MUSÉE PAS COMME LES AUTRES
Pour Matthias Mellaerts, son directeur général, « La Fonderie n’est pas un musée comme les autres. C’est un lieu où l’on cherche à comprendre la ville à travers celles et ceux qui l’habitent. Outre son exposition permanente relatant toute l’histoire de l’industrialisation et du travail à Bruxelles, accueillir Beldavia, c’est prolonger ce regard : parler du travail, du logement, de la dignité, les mêmes thèmes qui traversent l’histoire industrielle et sociale de Bruxelles. L’exposition confronte le visiteur à la perte de repères, aux barrières de la langue, à la complexité du système… Des réalités que La Fonderie connaît bien parce qu’elles résonnent avec le passé ouvrier et populaire de Molenbeek. En fait, en accueillant Beldavia, le musée affirme son rôle : faire du patrimoine et du musée un outil de compréhension du présent, un espace d’empathie et d’émancipation. »
PROJET COLLECTIF
Cette exposition résulte de la collaboration entre plusieurs ASBL : Quizas, qui allie création artistique, production audiovisuelle et engagement citoyen, Lire et écrire et La Rue, association d’éducation permanente créée en 1978, partenaire historique de La Fonderie. La Rue a fait le choix, par un travail de proximité dans les quartiers populaires de Molenbeek, d’informer et de promouvoir la réflexion, la participation et l’implication des habitants à des dynamiques d’apprentissage de la démocratie pour les inciter à se prendre en charge.
Lire et écrire, quant à elle, lutte pour le droit à l’alphabétisation pour tous et, ainsi, œuvre afin que tout adulte qui le souhaite puisse trouver une alphabétisation de qualité près de chez lui. Cette collaboration a permis de construire le projet sur base de témoignages de migrants autour de leur vécu et de leur parcours. Il s’agit donc d’une expérience participative et immersive dotée de sens, à laquelle chacun est confronté tout au long de l’exposition qui peut durer entre une heure et demie et deux heures.
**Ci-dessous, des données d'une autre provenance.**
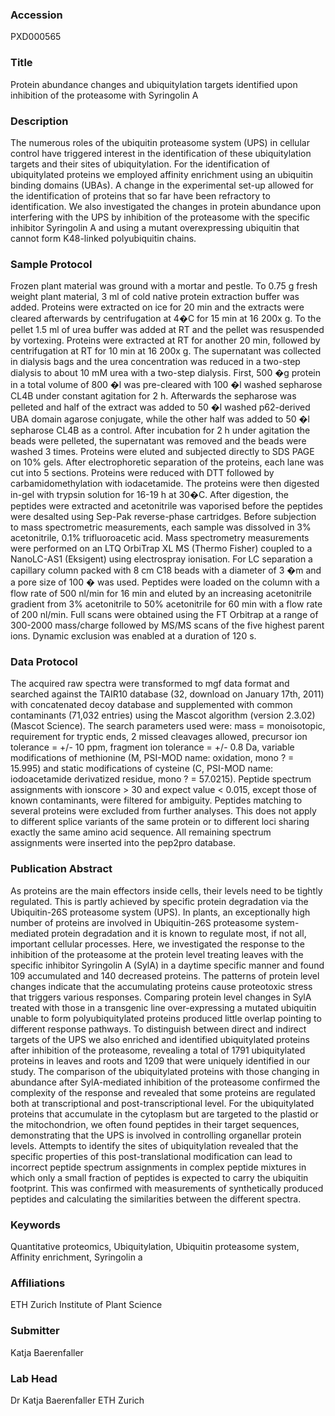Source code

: ### Accession
PXD000565

### Title
Protein abundance changes and ubiquitylation targets identified upon inhibition of the proteasome with Syringolin A

### Description
The numerous roles of the ubiquitin proteasome system (UPS) in cellular control have triggered interest in the identification of these ubiquitylation targets and their sites of ubiquitylation. For the identification of ubiquitylated proteins we employed affinity enrichment using an ubiquitin binding domains (UBAs). A change in the experimental set-up allowed for the identification of proteins that so far have been refractory to identification. We also investigated the changes in protein abundance upon interfering with the UPS by inhibition of the proteasome with the specific inhibitor Syringolin A and using a mutant overexpressing ubiquitin that cannot form K48-linked polyubiquitin chains.

### Sample Protocol
Frozen plant material was ground with a mortar and pestle. To 0.75 g fresh weight plant material, 3 ml of cold native protein extraction buffer was added. Proteins were extracted on ice for 20 min and the extracts were cleared afterwards by centrifugation at 4�C for 15 min at 16 200x g. To the pellet 1.5 ml of urea buffer was added at RT and the pellet was resuspended by vortexing. Proteins were extracted at RT for another 20 min, followed by centrifugation at RT for 10 min at 16 200x g. The supernatant was collected in dialysis bags and the urea concentration was reduced in a two-step dialysis to about 10 mM urea with a two-step dialysis. First, 500 �g protein in a total volume of 800 �l was pre-cleared with 100 �l washed sepharose CL4B under constant agitation for 2 h. Afterwards the sepharose was pelleted and half of the extract was added to 50 �l washed p62-derived UBA domain agarose conjugate, while the other half was added to 50 �l sepharose CL4B as a control. After incubation for 2 h under agitation the beads were pelleted, the supernatant was removed and the beads were washed 3 times. Proteins were eluted and subjected directly to SDS PAGE on 10% gels. After electrophoretic separation of the proteins, each lane was cut into 5 sections. Proteins were reduced with DTT followed by carbamidomethylation with iodacetamide. The proteins were then digested in-gel with trypsin solution for 16-19 h at 30�C. After digestion, the peptides were extracted and acetonitrile was vaporised before the peptides were desalted using Sep-Pak reverse-phase cartridges. Before subjection to mass spectrometric measurements, each sample was dissolved in 3% acetonitrile, 0.1% trifluoroacetic acid. Mass spectrometry measurements were performed on an LTQ OrbiTrap XL MS (Thermo Fisher) coupled to a NanoLC-AS1 (Eksigent) using electrospray ionisation. For LC separation a capillary column packed with 8 cm C18 beads with a diameter of 3 �m and a pore size of 100 � was used. Peptides were loaded on the column with a flow rate of 500 nl/min for 16 min and eluted by an increasing acetonitrile gradient from 3% acetonitrile to 50% acetonitrile for 60 min with a flow rate of 200 nl/min. Full scans were obtained using the FT Orbitrap at a range of 300-2000 mass/charge followed by MS/MS scans of the five highest parent ions. Dynamic exclusion was enabled at a duration of 120 s.

### Data Protocol
The acquired raw spectra were transformed to mgf data format and searched against the TAIR10 database (32, download on January 17th, 2011) with concatenated decoy database and supplemented with common contaminants (71,032 entries) using the Mascot algorithm (version 2.3.02) (Mascot Science). The search parameters used were: mass = monoisotopic, requirement for tryptic ends, 2 missed cleavages allowed, precursor ion tolerance = +/- 10 ppm, fragment ion tolerance = +/- 0.8 Da, variable modifications of methionine (M, PSI-MOD name: oxidation, mono ? = 15.995) and static modifications of cysteine (C, PSI-MOD name: iodoacetamide derivatized residue, mono ? = 57.0215). Peptide spectrum assignments with ionscore > 30 and expect value < 0.015, except those of known contaminants, were filtered for ambiguity. Peptides matching to several proteins were excluded from further analyses. This does not apply to different splice variants of the same protein or to different loci sharing exactly the same amino acid sequence. All remaining spectrum assignments were inserted into the pep2pro database.

### Publication Abstract
As proteins are the main effectors inside cells, their levels need to be tightly regulated. This is partly achieved by specific protein degradation via the Ubiquitin-26S proteasome system (UPS). In plants, an exceptionally high number of proteins are involved in Ubiquitin-26S proteasome system-mediated protein degradation and it is known to regulate most, if not all, important cellular processes. Here, we investigated the response to the inhibition of the proteasome at the protein level treating leaves with the specific inhibitor Syringolin A (SylA) in a daytime specific manner and found 109 accumulated and 140 decreased proteins. The patterns of protein level changes indicate that the accumulating proteins cause proteotoxic stress that triggers various responses. Comparing protein level changes in SylA treated with those in a transgenic line over-expressing a mutated ubiquitin unable to form polyubiquitylated proteins produced little overlap pointing to different response pathways. To distinguish between direct and indirect targets of the UPS we also enriched and identified ubiquitylated proteins after inhibition of the proteasome, revealing a total of 1791 ubiquitylated proteins in leaves and roots and 1209 that were uniquely identified in our study. The comparison of the ubiquitylated proteins with those changing in abundance after SylA-mediated inhibition of the proteasome confirmed the complexity of the response and revealed that some proteins are regulated both at transcriptional and post-transcriptional level. For the ubiquitylated proteins that accumulate in the cytoplasm but are targeted to the plastid or the mitochondrion, we often found peptides in their target sequences, demonstrating that the UPS is involved in controlling organellar protein levels. Attempts to identify the sites of ubiquitylation revealed that the specific properties of this post-translational modification can lead to incorrect peptide spectrum assignments in complex peptide mixtures in which only a small fraction of peptides is expected to carry the ubiquitin footprint. This was confirmed with measurements of synthetically produced peptides and calculating the similarities between the different spectra.

### Keywords
Quantitative proteomics, Ubiquitylation, Ubiquitin proteasome system, Affinity enrichment, Syringolin a

### Affiliations
ETH Zurich
Institute of  Plant Science

### Submitter
Katja Baerenfaller

### Lab Head
Dr Katja Baerenfaller
ETH Zurich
Beldavia s’adresse tout particulièrement aux élèves de l’enseignement secondaire, cette exposition résonnant largement avec les programmes scolaires de la première à la sixième année. Un dossier pédagogique très bien construit à destination des enseignants est disponible en français et néerlandais sur le site de La Fonderie. Bien entendu, tout le monde pourra également en tirer profit. La migration, le droit au logement, l’inclusion sociale et l’engagement citoyen concernent chacun et chacune. En cas de venue de grands groupes, étant donné le temps exigé par le parcours complet, des visites en décalé sont proposées afin que tous et toutes puissent faire le tour sans dérangement.
Michel LEGROS
Beldavia, à la Fonderie, rue Ransfort 27 à Molenbeek, 28/06, Ma-Di 10-17h (dernière entrée 15h30).